Every line that includes the word "RESTful" needs to be copied from the listing.
-------------------------
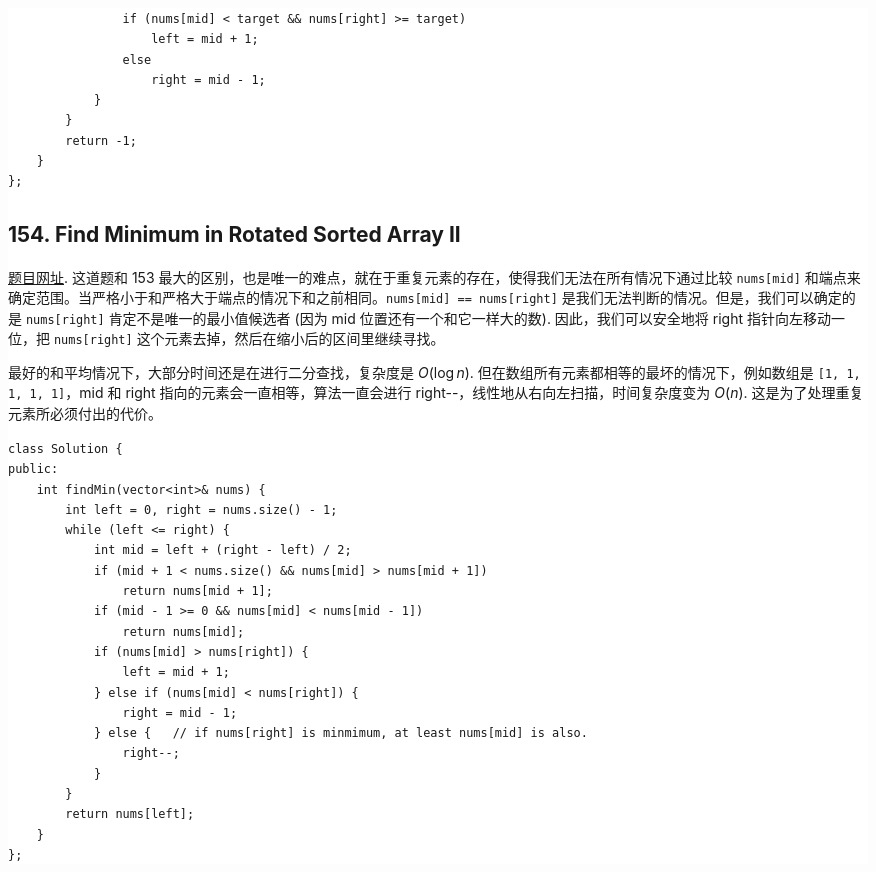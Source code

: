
 ```cpp{linenos=true}
                if (nums[mid] < target && nums[right] >= target)
                    left = mid + 1;
                else
                    right = mid - 1;
            }
        }
        return -1;
    }
};
```

## 154. Find Minimum in Rotated Sorted Array II

[题目网址](https://leetcode.cn/problems/find-minimum-in-rotated-sorted-array-ii/description/). 这道题和 153 最大的区别，也是唯一的难点，就在于重复元素的存在，使得我们无法在所有情况下通过比较 `nums[mid]` 和端点来确定范围。当严格小于和严格大于端点的情况下和之前相同。`nums[mid] == nums[right]` 是我们无法判断的情况。但是，我们可以确定的是 `nums[right]` 肯定不是唯一的最小值候选者 (因为 mid 位置还有一个和它一样大的数). 因此，我们可以安全地将 right 指针向左移动一位，把 `nums[right]` 这个元素去掉，然后在缩小后的区间里继续寻找。

最好的和平均情况下，大部分时间还是在进行二分查找，复杂度是 $O(\log n)$. 但在数组所有元素都相等的最坏的情况下，例如数组是 `[1, 1, 1, 1, 1]`，mid 和 right 指向的元素会一直相等，算法一直会进行 right--，线性地从右向左扫描，时间复杂度变为 $O(n)$. 这是为了处理重复元素所必须付出的代价。

```cpp{linenos=true}
class Solution {
public:
    int findMin(vector<int>& nums) {
        int left = 0, right = nums.size() - 1;
        while (left <= right) {
            int mid = left + (right - left) / 2;
            if (mid + 1 < nums.size() && nums[mid] > nums[mid + 1])
                return nums[mid + 1];
            if (mid - 1 >= 0 && nums[mid] < nums[mid - 1])
                return nums[mid];
            if (nums[mid] > nums[right]) {
                left = mid + 1;
            } else if (nums[mid] < nums[right]) {
                right = mid - 1;
            } else {   // if nums[right] is minmimum, at least nums[mid] is also.
                right--;
            }
        }
        return nums[left];
    }
};
```
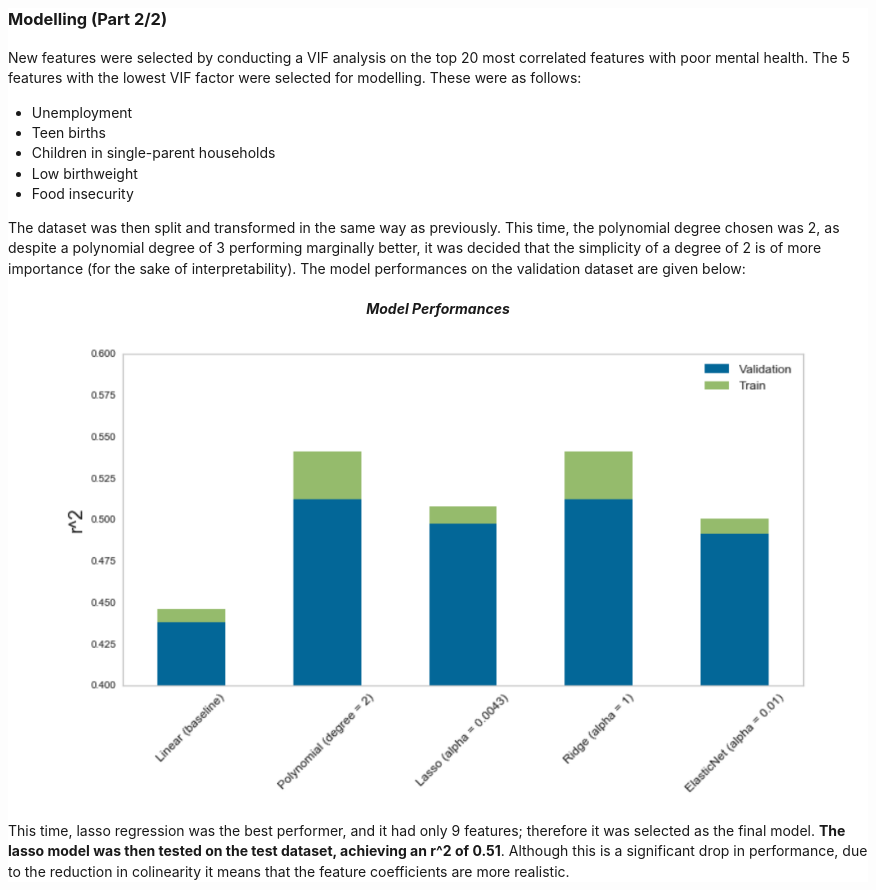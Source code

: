 <a name="modelling_2"></a>
### Modelling (Part 2/2)

New features were selected by conducting a VIF analysis on the top 20 most correlated features with poor mental health. The 5 features with the lowest VIF factor were selected for modelling. These were as follows:

- Unemployment
- Teen births
- Children in single-parent households
- Low birthweight
- Food insecurity

The dataset was then split and transformed in the same way as previously. This time, the polynomial degree chosen was 2, as despite a polynomial degree of 3 performing marginally better, it was decided that the simplicity of a degree of 2 is of more importance (for the sake of interpretability). The model performances on the validation dataset are given below:

<h5 align="center">Model Performances</h5>
<p align="center">
  <img src="https://github.com/ravimalde/mental_health_analysis/blob/master/images/model_performances2.png" width=750>
</p>

This time, lasso regression was the best performer, and it had only 9 features; therefore it was selected as the final model. **The lasso model was then tested on the test dataset, achieving an r^2 of 0.51**. Although this is a significant drop in performance, due to the reduction in colinearity it means that the feature coefficients are more realistic. 
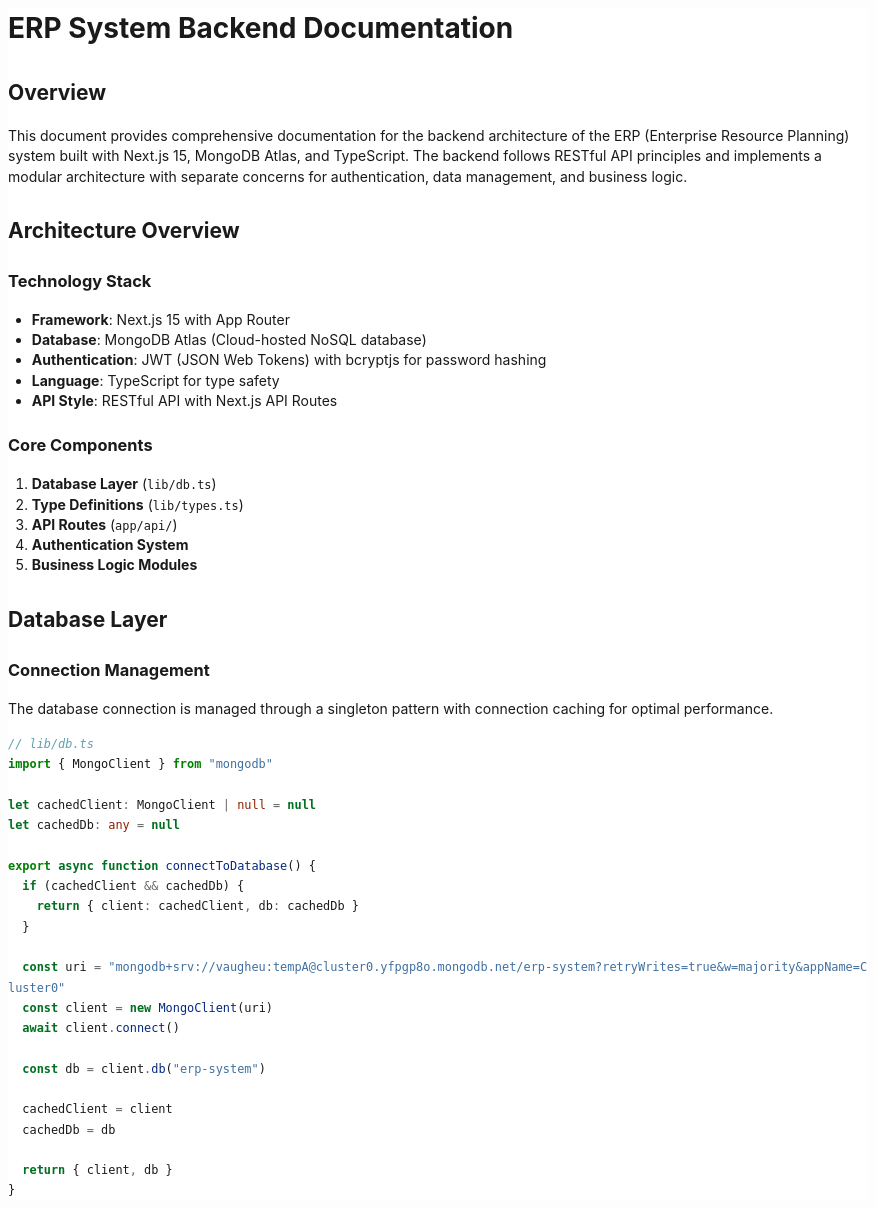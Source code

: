 # ERP System Backend Documentation

## Overview

This document provides comprehensive documentation for the backend architecture of the ERP (Enterprise Resource Planning) system built with Next.js 15, MongoDB Atlas, and TypeScript. The backend follows RESTful API principles and implements a modular architecture with separate concerns for authentication, data management, and business logic.

## Architecture Overview

### Technology Stack

- **Framework**: Next.js 15 with App Router
- **Database**: MongoDB Atlas (Cloud-hosted NoSQL database)
- **Authentication**: JWT (JSON Web Tokens) with bcryptjs for password hashing
- **Language**: TypeScript for type safety
- **API Style**: RESTful API with Next.js API Routes

### Core Components

1. **Database Layer** (`lib/db.ts`)
2. **Type Definitions** (`lib/types.ts`)
3. **API Routes** (`app/api/`)
4. **Authentication System**
5. **Business Logic Modules**

## Database Layer

### Connection Management

The database connection is managed through a singleton pattern with connection caching for optimal performance.

```typescript
// lib/db.ts
import { MongoClient } from "mongodb"

let cachedClient: MongoClient | null = null
let cachedDb: any = null

export async function connectToDatabase() {
  if (cachedClient && cachedDb) {
    return { client: cachedClient, db: cachedDb }
  }

  const uri = "mongodb+srv://vaugheu:tempA@cluster0.yfpgp8o.mongodb.net/erp-system?retryWrites=true&w=majority&appName=Cluster0"
  const client = new MongoClient(uri)
  await client.connect()

  const db = client.db("erp-system")

  cachedClient = client
  cachedDb = db

  return { client, db }
}
```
-------------------------
• [Response area]
This document provides comprehensive documentation for the backend architecture of the ERP (Enterprise Resource Planning) system built with Next.js 15, MongoDB Atlas, and TypeScript. The backend follows RESTful API principles and implements a modular architecture with separate concerns for authentication, data management, and business logic.
- **API Style**: RESTful API with Next.js API Routes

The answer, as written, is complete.